Abstract
The ease of generating high-throughput data has enabled investigations into organismal complexity at the systems level through the inference of networks of interactions among the various cellular components (genes, RNAs, proteins and metabolites). The wider scientific community, however, currently has limited access to tools for network inference, visualization and analysis because these tasks often require advanced computational knowledge and expensive computing resources. We have designed the network portal (http://networks.systemsbiology.net) to serve as a modular database for the integration of user uploaded and public data, with inference algorithms and tools for the storage, visualization and analysis of biological networks. The portal is fully integrated into the Gaggle framework to seamlessly exchange data with desktop and web applications and to allow the user to create, save and modify workspaces, and it includes social networking capabilities for collaborative projects. While the current release of the database contains networks for 13 prokaryotic organisms from diverse phylogenetic clades (4678 co-regulated gene modules, 3466 regulators and 9291 cis-regulatory motifs), it will be rapidly populated with prokaryotic and eukaryotic organisms as relevant data become available in public repositories and through user input. The modular architecture, simple data formats and open API support community development of the portal.
INTRODUCTION
Underlying the phenotype of any organism is the network of interactions among its constituent parts encoded in its genome. Systems biology is becoming a mature discipline for studying this biological complexity through the use of high-throughput instruments for data production and powerful computing technologies for their analysis. A central part of this effort is the reverse engineering of gene-regulatory networks through the integration of diverse genome-wide measurements such as gene-expression changes, transcription-factor occupancy and protein–protein interactions (1–3).

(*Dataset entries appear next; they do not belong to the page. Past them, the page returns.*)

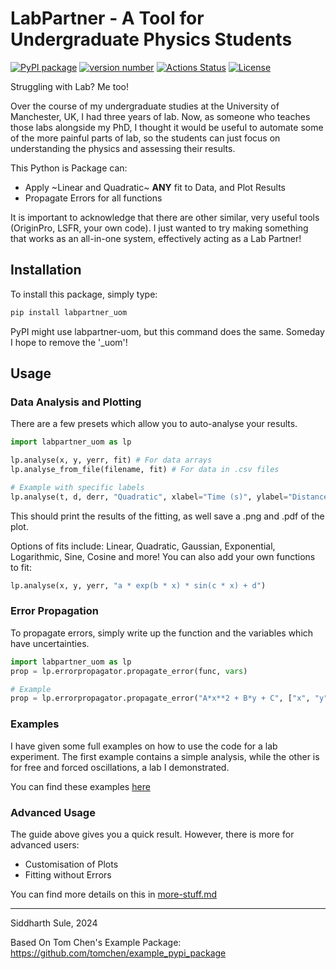 # LabPartner - A Tool for Undergraduate Physics Students

[![PyPI package](https://img.shields.io/badge/pip%20install-labpartner_uom-brightgreen)](https://pypi.org/project/labpartner_uom/) [![version number](https://img.shields.io/pypi/v/labpartner_uom?color=green&label=version)](https://github.com/SiddharthSule/labpartner_uom/releases) [![Actions Status](https://github.com/SiddharthSule/labpartner_uom/workflows/Test/badge.svg)](https://github.com/SiddharthSule/labpartner_uom/actions) [![License](https://img.shields.io/github/license/SiddharthSule/labpartner_uom)](https://github.com/SiddharthSule/labpartner_uom/blob/main/LICENSE)

Struggling with Lab? Me too!

Over the course of my undergraduate studies at the University of Manchester, UK, I had three years of lab. Now, as someone who teaches those labs alongside my PhD, I thought it would be useful to automate some of the more painful parts of lab, so the students can just focus on understanding the physics and assessing their results.

This Python is Package can:
- Apply ~Linear and Quadratic~ **ANY** fit to Data, and Plot Results
- Propagate Errors for all functions

It is important to acknowledge that there are other similar, very useful tools (OriginPro, LSFR, your own code). I just wanted to try making something that works as an all-in-one system, effectively acting as a Lab Partner!

## Installation

To install this package, simply type:

```bash
pip install labpartner_uom
```
PyPI might use labpartner-uom, but this command does the same. Someday I hope to remove the '_uom'!

## Usage

### Data Analysis and Plotting

There are a few presets which allow you to auto-analyse your results.

```python
import labpartner_uom as lp

lp.analyse(x, y, yerr, fit) # For data arrays
lp.analyse_from_file(filename, fit) # For data in .csv files

# Example with specific labels
lp.analyse(t, d, derr, "Quadratic", xlabel="Time (s)", ylabel="Distance (s)")
```

This should print the results of the fitting, as well save a .png and .pdf of the plot.

Options of fits include: Linear, Quadratic, Gaussian, Exponential, Logarithmic, Sine, Cosine and more! You can also add your own functions to fit:

```python
lp.analyse(x, y, yerr, "a * exp(b * x) * sin(c * x) + d")
```

### Error Propagation

To propagate errors, simply write up the function and the variables which have uncertainties.

```python
import labpartner_uom as lp
prop = lp.errorpropagator.propagate_error(func, vars)

# Example
prop = lp.errorpropagator.propagate_error("A*x**2 + B*y + C", ["x", "y"])
```

### Examples

I have given some full examples on how to use the code for a lab experiment. The first example contains a simple analysis, while the other is for free and forced oscillations, a lab I demonstrated.

You can find these examples [here](https://github.com/SiddharthSule/labpartner_uom/docs/examples/)

### Advanced Usage

The guide above gives you a quick result. However, there is more for advanced users:
- Customisation of Plots
- Fitting without Errors

You can find more details on this in [more-stuff.md](https://github.com/SiddharthSule/labpartner_uom/docs/extended/more-stuff.md)


---
Siddharth Sule, 2024

Based On Tom Chen's Example Package: https://github.com/tomchen/example_pypi_package
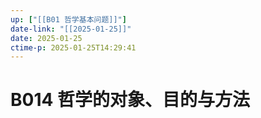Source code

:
 ```yaml
---
up: ["[[B01 哲学基本问题]]"]
date-link: "[[2025-01-25]]"
date: 2025-01-25
ctime-p: 2025-01-25T14:29:41
---
```


# B014 哲学的对象、目的与方法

Biological insights revealed by gene-regulatory networks include identification of regulators and regulatory motifs driving particular responses, assignment of unannotated genes to biological processes, identification of coordinated regulation amongst cellular processes, description of overall network architecture for an organism, prediction of gene expression in new genetic or environmental conditions and development of hypotheses for how perturbation of regulators or motifs could manipulate metabolic flux or other phenotypes. Indeed, exploration of these networks has provided unprecedented insights into the biology of diverse organisms, including regulation of metabolism in bacteria (4), oxidative stress response in Archaea (5) and vertebrate immune cell specification (6). Further, comparative analysis of regulatory networks from multiple species allows insights into evolutionary changes in the roles of individual regulators, the regulation of homologous genes and pathways and overall network architecture features such as connectivity and density (7,8).

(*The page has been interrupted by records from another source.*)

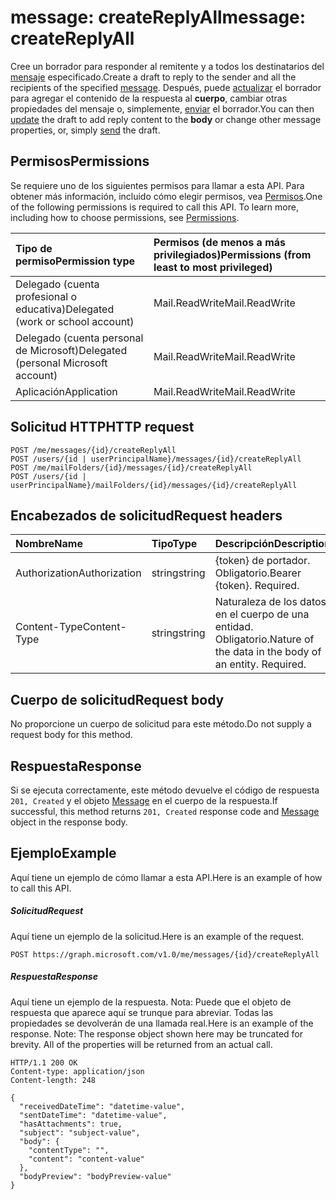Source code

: # <a name="message-createreplyall"></a><span data-ttu-id="bb285-101">message: createReplyAll</span><span class="sxs-lookup"><span data-stu-id="bb285-101">message: createReplyAll</span></span>

<span data-ttu-id="bb285-102">Cree un borrador para responder al remitente y a todos los destinatarios del [mensaje](../resources/message.md) especificado.</span><span class="sxs-lookup"><span data-stu-id="bb285-102">Create a draft to reply to the sender and all the recipients of the specified [message](../resources/message.md).</span></span> <span data-ttu-id="bb285-103">Después, puede [actualizar](../api/message_update.md) el borrador para agregar el contenido de la respuesta al **cuerpo**, cambiar otras propiedades del mensaje o, simplemente, [enviar](../api/message_send.md) el borrador.</span><span class="sxs-lookup"><span data-stu-id="bb285-103">You can then [update](../api/message_update.md) the draft to add reply content to the **body** or change other message properties, or, simply [send](../api/message_send.md) the draft.</span></span>

## <a name="permissions"></a><span data-ttu-id="bb285-104">Permisos</span><span class="sxs-lookup"><span data-stu-id="bb285-104">Permissions</span></span>
<span data-ttu-id="bb285-p102">Se requiere uno de los siguientes permisos para llamar a esta API. Para obtener más información, incluido cómo elegir permisos, vea [Permisos](../../../concepts/permissions_reference.md).</span><span class="sxs-lookup"><span data-stu-id="bb285-p102">One of the following permissions is required to call this API. To learn more, including how to choose permissions, see [Permissions](../../../concepts/permissions_reference.md).</span></span>

|<span data-ttu-id="bb285-107">Tipo de permiso</span><span class="sxs-lookup"><span data-stu-id="bb285-107">Permission type</span></span>      | <span data-ttu-id="bb285-108">Permisos (de menos a más privilegiados)</span><span class="sxs-lookup"><span data-stu-id="bb285-108">Permissions (from least to most privileged)</span></span>              |
|:--------------------|:---------------------------------------------------------|
|<span data-ttu-id="bb285-109">Delegado (cuenta profesional o educativa)</span><span class="sxs-lookup"><span data-stu-id="bb285-109">Delegated (work or school account)</span></span> | <span data-ttu-id="bb285-110">Mail.ReadWrite</span><span class="sxs-lookup"><span data-stu-id="bb285-110">Mail.ReadWrite</span></span>    |
|<span data-ttu-id="bb285-111">Delegado (cuenta personal de Microsoft)</span><span class="sxs-lookup"><span data-stu-id="bb285-111">Delegated (personal Microsoft account)</span></span> | <span data-ttu-id="bb285-112">Mail.ReadWrite</span><span class="sxs-lookup"><span data-stu-id="bb285-112">Mail.ReadWrite</span></span>    |
|<span data-ttu-id="bb285-113">Aplicación</span><span class="sxs-lookup"><span data-stu-id="bb285-113">Application</span></span> | <span data-ttu-id="bb285-114">Mail.ReadWrite</span><span class="sxs-lookup"><span data-stu-id="bb285-114">Mail.ReadWrite</span></span> |

## <a name="http-request"></a><span data-ttu-id="bb285-115">Solicitud HTTP</span><span class="sxs-lookup"><span data-stu-id="bb285-115">HTTP request</span></span>
<!-- { "blockType": "ignored" } -->
```http
POST /me/messages/{id}/createReplyAll
POST /users/{id | userPrincipalName}/messages/{id}/createReplyAll
POST /me/mailFolders/{id}/messages/{id}/createReplyAll
POST /users/{id | userPrincipalName}/mailFolders/{id}/messages/{id}/createReplyAll
```
## <a name="request-headers"></a><span data-ttu-id="bb285-116">Encabezados de solicitud</span><span class="sxs-lookup"><span data-stu-id="bb285-116">Request headers</span></span>
| <span data-ttu-id="bb285-117">Nombre</span><span class="sxs-lookup"><span data-stu-id="bb285-117">Name</span></span>       | <span data-ttu-id="bb285-118">Tipo</span><span class="sxs-lookup"><span data-stu-id="bb285-118">Type</span></span> | <span data-ttu-id="bb285-119">Descripción</span><span class="sxs-lookup"><span data-stu-id="bb285-119">Description</span></span>|
|:---------------|:--------|:----------|
| <span data-ttu-id="bb285-120">Authorization</span><span class="sxs-lookup"><span data-stu-id="bb285-120">Authorization</span></span>  | <span data-ttu-id="bb285-121">string</span><span class="sxs-lookup"><span data-stu-id="bb285-121">string</span></span>  | <span data-ttu-id="bb285-p103">{token} de portador. Obligatorio.</span><span class="sxs-lookup"><span data-stu-id="bb285-p103">Bearer {token}. Required.</span></span> |
| <span data-ttu-id="bb285-124">Content-Type</span><span class="sxs-lookup"><span data-stu-id="bb285-124">Content-Type</span></span> | <span data-ttu-id="bb285-125">string</span><span class="sxs-lookup"><span data-stu-id="bb285-125">string</span></span>  | <span data-ttu-id="bb285-p104">Naturaleza de los datos en el cuerpo de una entidad. Obligatorio.</span><span class="sxs-lookup"><span data-stu-id="bb285-p104">Nature of the data in the body of an entity. Required.</span></span> |

## <a name="request-body"></a><span data-ttu-id="bb285-128">Cuerpo de solicitud</span><span class="sxs-lookup"><span data-stu-id="bb285-128">Request body</span></span>
<span data-ttu-id="bb285-129">No proporcione un cuerpo de solicitud para este método.</span><span class="sxs-lookup"><span data-stu-id="bb285-129">Do not supply a request body for this method.</span></span>

## <a name="response"></a><span data-ttu-id="bb285-130">Respuesta</span><span class="sxs-lookup"><span data-stu-id="bb285-130">Response</span></span>

<span data-ttu-id="bb285-131">Si se ejecuta correctamente, este método devuelve el código de respuesta `201, Created` y el objeto [Message](../resources/message.md) en el cuerpo de la respuesta.</span><span class="sxs-lookup"><span data-stu-id="bb285-131">If successful, this method returns `201, Created` response code and [Message](../resources/message.md) object in the response body.</span></span>

## <a name="example"></a><span data-ttu-id="bb285-132">Ejemplo</span><span class="sxs-lookup"><span data-stu-id="bb285-132">Example</span></span>
<span data-ttu-id="bb285-133">Aquí tiene un ejemplo de cómo llamar a esta API.</span><span class="sxs-lookup"><span data-stu-id="bb285-133">Here is an example of how to call this API.</span></span>
##### <a name="request"></a><span data-ttu-id="bb285-134">Solicitud</span><span class="sxs-lookup"><span data-stu-id="bb285-134">Request</span></span>
<span data-ttu-id="bb285-135">Aquí tiene un ejemplo de la solicitud.</span><span class="sxs-lookup"><span data-stu-id="bb285-135">Here is an example of the request.</span></span>
<!-- {
  "blockType": "request",
  "name": "message_createreplyall"
}-->
```http
POST https://graph.microsoft.com/v1.0/me/messages/{id}/createReplyAll
```

##### <a name="response"></a><span data-ttu-id="bb285-136">Respuesta</span><span class="sxs-lookup"><span data-stu-id="bb285-136">Response</span></span>
<span data-ttu-id="bb285-p105">Aquí tiene un ejemplo de la respuesta. Nota: Puede que el objeto de respuesta que aparece aquí se trunque para abreviar. Todas las propiedades se devolverán de una llamada real.</span><span class="sxs-lookup"><span data-stu-id="bb285-p105">Here is an example of the response. Note: The response object shown here may be truncated for brevity. All of the properties will be returned from an actual call.</span></span>
<!-- {
  "blockType": "response",
  "truncated": true,
  "@odata.type": "microsoft.graph.message"
} -->
```http
HTTP/1.1 200 OK
Content-type: application/json
Content-length: 248

{
  "receivedDateTime": "datetime-value",
  "sentDateTime": "datetime-value",
  "hasAttachments": true,
  "subject": "subject-value",
  "body": {
    "contentType": "",
    "content": "content-value"
  },
  "bodyPreview": "bodyPreview-value"
}
```

<!-- uuid: 8fcb5dbc-d5aa-4681-8e31-b001d5168d79
2015-10-25 14:57:30 UTC -->
<!-- {
  "type": "#page.annotation",
  "description": "message: createReplyAll",
  "keywords": "",
  "section": "documentation",
  "tocPath": ""
}-->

While there are many algorithms for gene-regulatory-network inference (1,2,9) as well as many tools for the exploration and analysis of networks (10), the complexity of these powerful tools generally makes them inaccessible to the wider scientific community. Specifically, network inference can be prohibitively difficult for many users because it is usually not automated or integrated with network-analysis tools, it requires extensive computational power and it demands that the user have access to a massive amount of high-quality data. Existing resources for storage of network information, such as RegulonDB (11), RegPrecise (12), IntegromeDB (13), DBTBS (14), CoryneRegNet (15), MTBregList (16), InnateDB (17) and BiologicalNetworks (18) are often limited to a few model organisms, only store existing network models, or are tailored for specific purposes. Similar trends during the genomic era led to the development of universal resources including NCBI Entrez (19), Gene Expression Omnibus (GEO) (20) and KEGG pathway (21).

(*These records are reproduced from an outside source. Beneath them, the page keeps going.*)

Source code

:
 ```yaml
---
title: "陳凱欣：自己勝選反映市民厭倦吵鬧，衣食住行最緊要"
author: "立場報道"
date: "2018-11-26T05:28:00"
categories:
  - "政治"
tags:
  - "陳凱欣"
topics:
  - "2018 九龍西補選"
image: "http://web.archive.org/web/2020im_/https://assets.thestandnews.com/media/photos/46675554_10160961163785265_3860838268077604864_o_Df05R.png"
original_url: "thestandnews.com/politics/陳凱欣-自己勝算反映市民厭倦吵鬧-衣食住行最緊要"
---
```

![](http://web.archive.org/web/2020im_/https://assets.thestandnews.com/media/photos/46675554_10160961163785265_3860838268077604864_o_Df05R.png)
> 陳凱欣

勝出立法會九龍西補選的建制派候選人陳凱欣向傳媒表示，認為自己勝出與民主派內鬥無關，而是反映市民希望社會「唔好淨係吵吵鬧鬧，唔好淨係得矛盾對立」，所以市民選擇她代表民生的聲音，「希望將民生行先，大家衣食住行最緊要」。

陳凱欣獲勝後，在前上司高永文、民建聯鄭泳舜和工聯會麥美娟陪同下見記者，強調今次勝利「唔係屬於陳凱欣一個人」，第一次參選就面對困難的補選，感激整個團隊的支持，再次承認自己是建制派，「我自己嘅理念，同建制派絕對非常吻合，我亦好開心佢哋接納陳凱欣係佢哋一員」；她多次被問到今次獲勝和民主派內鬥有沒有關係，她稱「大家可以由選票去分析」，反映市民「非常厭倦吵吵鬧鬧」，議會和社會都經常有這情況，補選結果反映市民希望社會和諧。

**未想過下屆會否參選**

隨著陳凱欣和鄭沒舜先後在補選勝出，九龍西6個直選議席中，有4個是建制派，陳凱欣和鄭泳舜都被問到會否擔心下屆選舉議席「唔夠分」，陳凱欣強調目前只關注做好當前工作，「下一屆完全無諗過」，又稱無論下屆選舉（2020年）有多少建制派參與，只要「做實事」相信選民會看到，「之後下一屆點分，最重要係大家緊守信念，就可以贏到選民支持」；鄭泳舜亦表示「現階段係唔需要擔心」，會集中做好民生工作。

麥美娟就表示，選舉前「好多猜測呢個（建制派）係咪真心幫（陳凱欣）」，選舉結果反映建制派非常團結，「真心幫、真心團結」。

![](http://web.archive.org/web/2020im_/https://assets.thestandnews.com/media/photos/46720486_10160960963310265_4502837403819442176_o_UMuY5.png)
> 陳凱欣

We have developed the network portal to democratize access to the inference, storage, exploration and visualization of gene-regulatory networks. The network portal is connected to an automated network-inference pipeline, which can generate networks for any organism (prokaryotic or eukaryotic) whose genome is available using gene-expression data from public databases or custom user files. The network-inference pipeline is modular to allow use of different algorithms and currently runs the cMonkey (22) and Inferelator (23) algorithms. cMonkey integrates gene-expression data together with genomic, proteomic and functional associations in order to identify co-regulated group of genes under subsets of conditions. Inferelator then identifies the transcription factors and environmental conditions with the most probable regulatory influences on these groups of genes. Inferred networks are stored in a relational database. Network analysis is made possible by multiple novel tools for visualization, basic and advanced search interfaces and easy-to-use filters to explore and analyze regulation and gene function. The standardization within the network portal will facilitate community development of data, algorithms and software, allowing users to perform collaborative analysis of raw and processed data.
MATERIALS AND METHODS
Architecture
Architecture overview
The network portal is composed of four integrated layers. The data layer collects genomic information and gene-expression data for each organism. This layer provides the input for the algorithm layer. Algorithm output is stored in a PostgreSQL [http://www.postgresql.org] database and served by a Solr/Django-powered web interface [https://www.djangoproject.com]. The analysis and visualization layer allow users to query and explore networks at different levels, create and save workspaces for in-depth analysis of networks, and broadcast data via the Gaggle (24)/Firegoose (25) framework to third-party desktop and web applications (Figure 1).
Database schema
Network information is stored in a PostgreSQL relational database. Each species is association with genome information and one or more inferred networks. Modules, which are sets of co-regulated genes, are associated with regulatory sequence motifs, conditions where gene expression within the module is coherent, influential regulatory or environmental factors and functional enrichment (Supplementary Figure S1). Database releases are publicly available at the Network Portal Github repository [https://github.com/baliga-lab/network_portal].
Web interface
The network portal web interface is built with Python and the Django framework. Key word and faceted search is provided by Apache Solr [http://lucene.apache.org/solr]. Other software technologies used include JQuery [http://jquery.com], NetworkX [http://networkx.github.io], Cytoscape Web (26) and R [http://www.r-project.org]. Full source code for the network portal is available on Github at [https://github.com/baliga-lab/network_portal].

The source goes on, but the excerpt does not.